Similarly to the aftermath of the Battle of the Granicus, Alexander makes greater territorial gains following the Persian defeat. In the aftermath, Alexander enters Phoenicia and appoints Hephaistion as the ruler of Sidon. After this, he rapidly takes over Syria, save for the island city of Tyre, which stubbornly holds out against Alexander's army in a siege. Because Alexander dismissed the majority of his navy, he couldn't sail his army to the island. Instead he is forced to build a land bridge, but this is contested and stalled by the Tyrians and their naval power as well as bad weather. As the siege dragged on, Alexander deliberates lifting the siege due to the time and resources it has taken, but he decides it would be too big of a blow to his reputation to give up. Instead, he has new boats and siege engines built, and personally leads the charge into breaches made in the walls of Tyre. Out of irritation, Alexander crucifies 2,000 Tyrians and sells the remaining citizens into slavery.
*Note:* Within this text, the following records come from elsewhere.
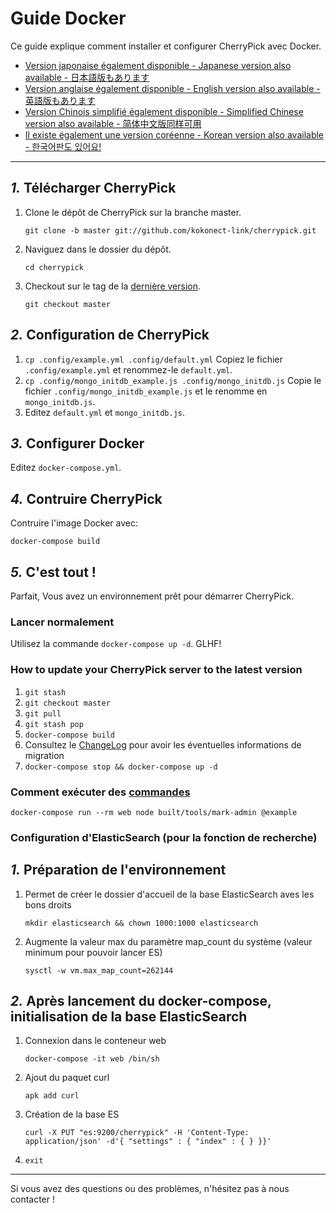 Guide Docker
================================================================

Ce guide explique comment installer et configurer CherryPick avec Docker.

- [Version japonaise également disponible - Japanese version also available - 日本語版もあります](./docker.ja.md)  
- [Version anglaise également disponible - English version also available - 英語版もあります](./docker.en.md)
- [Version Chinois simplifié également disponible - Simplified Chinese version also available - 简体中文版同样可用](./docker.zh.md)
- [Il existe également une version coréenne - Korean version also available - 한국어판도 있어요!](./docker.ko.md)

----------------------------------------------------------------

*1.* Télécharger CherryPick
----------------------------------------------------------------
1. Clone le dépôt de CherryPick sur la branche master.

	`git clone -b master git://github.com/kokonect-link/cherrypick.git`

2. Naviguez dans le dossier du dépôt.

	`cd cherrypick`

3. Checkout sur le tag de la [dernière version](https://github.com/kokonect-link/cherrypick/releases/latest).

	`git checkout master`

*2.* Configuration de CherryPick
----------------------------------------------------------------
1. `cp .config/example.yml .config/default.yml` Copiez le fichier `.config/example.yml` et renommez-le `default.yml`.
2. `cp .config/mongo_initdb_example.js .config/mongo_initdb.js` Copie le fichier `.config/mongo_initdb_example.js` et le renomme en `mongo_initdb.js`.
3. Editez `default.yml` et `mongo_initdb.js`.

*3.* Configurer Docker
----------------------------------------------------------------
Editez `docker-compose.yml`.

*4.* Contruire CherryPick
----------------------------------------------------------------
Contruire l'image Docker avec:

`docker-compose build`

*5.* C'est tout !
----------------------------------------------------------------
Parfait, Vous avez un environnement prêt pour démarrer CherryPick.

### Lancer normalement
Utilisez la commande `docker-compose up -d`. GLHF!

### How to update your CherryPick server to the latest version
1. `git stash`
2. `git checkout master`
3. `git pull`
4. `git stash pop`
5. `docker-compose build`
6. Consultez le [ChangeLog](../CHANGELOG.md) pour avoir les éventuelles informations de migration
7. `docker-compose stop && docker-compose up -d`

### Comment exécuter des [commandes](manage.fr.md)
`docker-compose run --rm web node built/tools/mark-admin @example`

### Configuration d'ElasticSearch (pour la fonction de recherche)
*1.* Préparation de l'environnement
----------------------------------------------------------------
1. Permet de créer le dossier d'accueil de la base ElasticSearch aves les bons droits

	`mkdir elasticsearch && chown 1000:1000 elasticsearch`

2. Augmente la valeur max du paramètre map_count du système (valeur minimum pour pouvoir lancer ES)

	`sysctl -w vm.max_map_count=262144`

*2.* Après lancement du docker-compose, initialisation de la base ElasticSearch
----------------------------------------------------------------
1. Connexion dans le conteneur web

	`docker-compose -it web /bin/sh`

2. Ajout du paquet curl

	`apk add curl`

3. Création de la base ES

	`curl -X PUT "es:9200/cherrypick" -H 'Content-Type: application/json' -d'{ "settings" : { "index" : { } }}'`

4. `exit`

----------------------------------------------------------------

Si vous avez des questions ou des problèmes, n'hésitez pas à nous contacter !
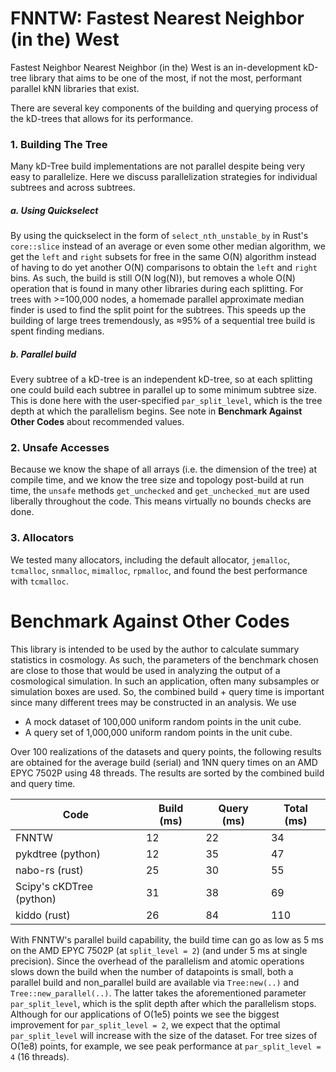 # FNNTW: Fastest Nearest Neighbor (in the) West

Fastest Neighbor Nearest Neighbor (in the) West is an in-development kD-tree library that aims to be one of the most, if not the most, performant parallel kNN libraries that exist.

There are several key components of the building and querying process of the kD-trees that allows for its performance.

### 1. Building The Tree
Many kD-Tree build implementations are not parallel despite being very easy to parallelize. Here we discuss parallelization strategies for individual subtrees and across subtrees.

##### a. Using Quickselect
By using the quickselect in the form of `select_nth_unstable_by` in Rust's `core::slice` instead of an average or even some other median algorithm, we get the `left` and `right` subsets for free in the same O(N) algorithm instead of having to do yet another O(N) comparisons to obtain the `left` and `right` bins. As such, the build is still O(N log(N)), but removes a whole O(N) operation that is found in many other libraries during each splitting. For trees with >=100,000 nodes, a homemade parallel approximate median finder is used to find the split point for the subtrees. This speeds up the building of large trees tremendously, as ≈95% of a sequential tree build is spent finding medians.

##### b. Parallel build
Every subtree of a kD-tree is an independent kD-tree, so at each splitting one could build each subtree in parallel up to some minimum subtree size. This is done here with the user-specified `par_split_level`, which is the tree depth at which the parallelism begins. See note in **Benchmark Against Other Codes** about recommended values. 


### 2. Unsafe Accesses
Because we know the shape of all arrays (i.e. the dimension of the tree) at compile time, and we know the tree size and topology post-build at run time, the `unsafe` methods `get_unchecked` and `get_unchecked_mut` are used liberally throughout the code. This means virtually no bounds checks are done.


### 3. Allocators
We tested many allocators, including the default allocator, `jemalloc`, `tcmalloc`, `snmalloc`, `mimalloc`, `rpmalloc`, and found the best performance with `tcmalloc`. 

# Benchmark Against Other Codes
This library is intended to be used by the author to calculate summary statistics in cosmology. As such, the parameters of the benchmark chosen are close to those that would be used in analyzing the output of a cosmological simulation. In such an application, often many subsamples or simulation boxes are used. So, the combined build + query time is important since many different trees may be constructed in an analysis. We use 
 - A mock dataset of 100,000 uniform random points in the unit cube.
 - A query set of 1,000,000 uniform random points in the unit cube.

Over 100 realizations of the datasets and query points, the following results are obtained for the average build (serial) and 1NN query times on an AMD EPYC 7502P using 48 threads. The results are sorted by the combined build and query time.

|  Code | Build (ms)| Query (ms) | Total (ms) |
|---|---|---|---|
| FNNTW | 12 | 22 | 34 |
| pykdtree (python)| 12 | 35 | 47  |
| nabo-rs (rust)| 25 | 30  | 55 |
| Scipy's cKDTree (python) | 31 | 38 | 69 |
| kiddo (rust)| 26 | 84 | 110 |

With FNNTW's parallel build capability, the build time can go as low as 5 ms on the AMD EPYC 7502P (at `split_level = 2`) (and under 5 ms at single precision). Since the overhead of the parallelism and atomic operations slows down the build when the number of datapoints is small, both a parallel build and non_parallel build are available via `Tree:new(..)` and `Tree::new_parallel(..)`. The latter takes the aforementioned parameter `par_split_level`, which is the split depth after which the parallelism stops. Although for our applications of O(1e5) points we see the biggest improvement for `par_split_level = 2`, we expect that the optimal `par_split_level` will increase with the size of the dataset. For tree sizes of O(1e8) points, for example, we see peak performance at `par_split_level = 4` (16 threads).
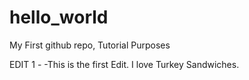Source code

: # hello_world
My First github repo, Tutorial Purposes

EDIT 1 -
-This is the first Edit. I love Turkey Sandwiches.
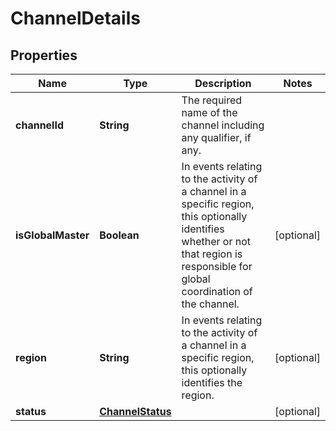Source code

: 

# ChannelDetails


## Properties

| Name | Type | Description | Notes |
|------------ | ------------- | ------------- | -------------|
|**channelId** | **String** | The required name of the channel including any qualifier, if any. |  |
|**isGlobalMaster** | **Boolean** | In events relating to the activity of a channel in a specific region, this optionally identifies whether or not that region is responsible for global coordination of the channel. |  [optional] |
|**region** | **String** | In events relating to the activity of a channel in a specific region, this optionally identifies the region. |  [optional] |
|**status** | [**ChannelStatus**](ChannelStatus.md) |  |  [optional] |



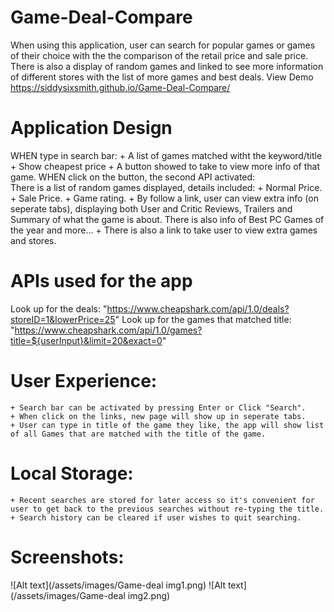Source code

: # Game-Deal-Compare

When using this application, user can search for popular games or games of their choice with the the comparison of the retail price and sale price. There is also a display of random games and linked to see more information of different stores with the list of more games and best deals.
View Demo
https://siddysixsmith.github.io/Game-Deal-Compare/

# Application Design
WHEN type in search bar:
    + A list of games matched witht the keyword/title
    + Show cheapest price
    + A button showed to take to view more info of that game.
WHEN click on the button, the second API activated:     
There is a list of random games displayed, details included:
    + Normal Price.
    + Sale Price.
    + Game rating.
    + By follow a link, user can view extra info (on seperate tabs), displaying both User and Critic Reviews, Trailers and Summary of what the game is about. There is also info of Best PC Games of the year and more...
    + There is also a link to take user to view extra games and stores. 

# APIs used for the app
Look up for the deals: "https://www.cheapshark.com/api/1.0/deals?storeID=1&lowerPrice=25"
Look up for the games that matched title: "https://www.cheapshark.com/api/1.0/games?title=${userInput}&limit=20&exact=0"

# User Experience:
    + Search bar can be activated by pressing Enter or Click "Search".
    + When click on the links, new page will show up in seperate tabs.
    + User can type in title of the game they like, the app will show list of all Games that are matched with the title of the game.

# Local Storage:
    + Recent searches are stored for later access so it's convenient for user to get back to the previous searches without re-typing the title.
    + Search history can be cleared if user wishes to quit searching.

# Screenshots: 
![Alt text](/assets/images/Game-deal img1.png)
![Alt text](/assets/images/Game-deal img2.png)
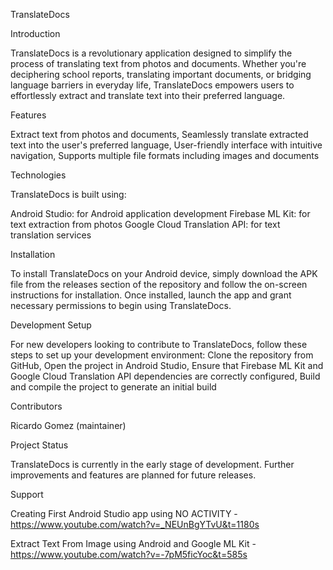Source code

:TranslateDocs


Introduction

TranslateDocs is a revolutionary application designed to simplify the process of translating text from photos and documents. Whether you're deciphering school reports, translating important documents, or bridging language barriers in everyday life, TranslateDocs empowers users to effortlessly extract and translate text into their preferred language.


Features

Extract text from photos and documents, Seamlessly translate extracted text into the user's preferred language, User-friendly interface with intuitive navigation, Supports multiple file formats including images and documents


Technologies

TranslateDocs is built using:

Android Studio: for Android application development
Firebase ML Kit: for text extraction from photos
Google Cloud Translation API: for text translation services


Installation

To install TranslateDocs on your Android device, simply download the APK file from the releases section of the repository and follow the on-screen instructions for installation. Once installed, launch the app and grant necessary permissions to begin using TranslateDocs.


Development Setup

For new developers looking to contribute to TranslateDocs, follow these steps to set up your development environment:
Clone the repository from GitHub, Open the project in Android Studio, Ensure that Firebase ML Kit and Google Cloud Translation API dependencies are correctly configured, Build and compile the project to generate an initial build


Contributors

Ricardo Gomez (maintainer)


Project Status

TranslateDocs is currently in the early stage of development. Further improvements and features are planned for future releases.


Support

Creating First Android Studio app using NO ACTIVITY - https://www.youtube.com/watch?v=_NEUnBgYTvU&t=1180s

Extract Text From Image using Android and Google ML Kit - https://www.youtube.com/watch?v=-7pM5ficYoc&t=585s
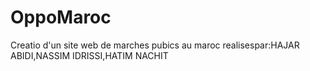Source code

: # OppoMaroc


Creatio d'un site web de marches pubics au maroc realisespar:HAJAR ABIDI,NASSIM IDRISSI,HATIM NACHIT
=== Book Five (332BC-331BC) ===
This book starts with events that occurred outside of Alexander's campaigns. Agis III, the king of Sparta, recruits an army of 8,000 soldiers that were formerly in Alexander's army at the Battle of Issus to try disrupting the rule of Antipater in Macedonia and capture the island of Crete. Amyntas, a deserter from Alexander's army, steals the Satrapy of Egypt, but his reign is short lived as he dies fighting a battle alongside his forces outside of Memphis. After these events, the book refocuses on Alexander's campaigns against the Persians. Alexander lands his troops near Gaza, whilst Darius is focused on reinforcing his army, who petitions the Satrap of Bactria, Bessus, for new troops. Alexander encircles Gaza and besieges the city. After two months, the city surrenders after 10,000 Arabs and Persians are killed. Alexander heads into Egypt, which peacefully accepts Alexander's rule over Persian authority. Being led by a flock of crows, he marches to the Temple of Zeus-Ammon with his army. Upon reaching the temple, he consults with the oracle to confirm if he had killed those who assassinated his father. When it is confirmed he had killed his father's assassins, he leaves the temple for Memphis and Ethiopia, leaving expensive gifts for the temple. To ensure the safety of Egypt and the movements of his army, he appoints Aeschylus of Rhodes and Peucestes of Macedon alongside 4,000 troops to garrison the territory and assigns Apollonius and 30 triremes to defend the coast of Libya. Before leaving Egypt for Syria, Alexander has the city of Alexandria founded.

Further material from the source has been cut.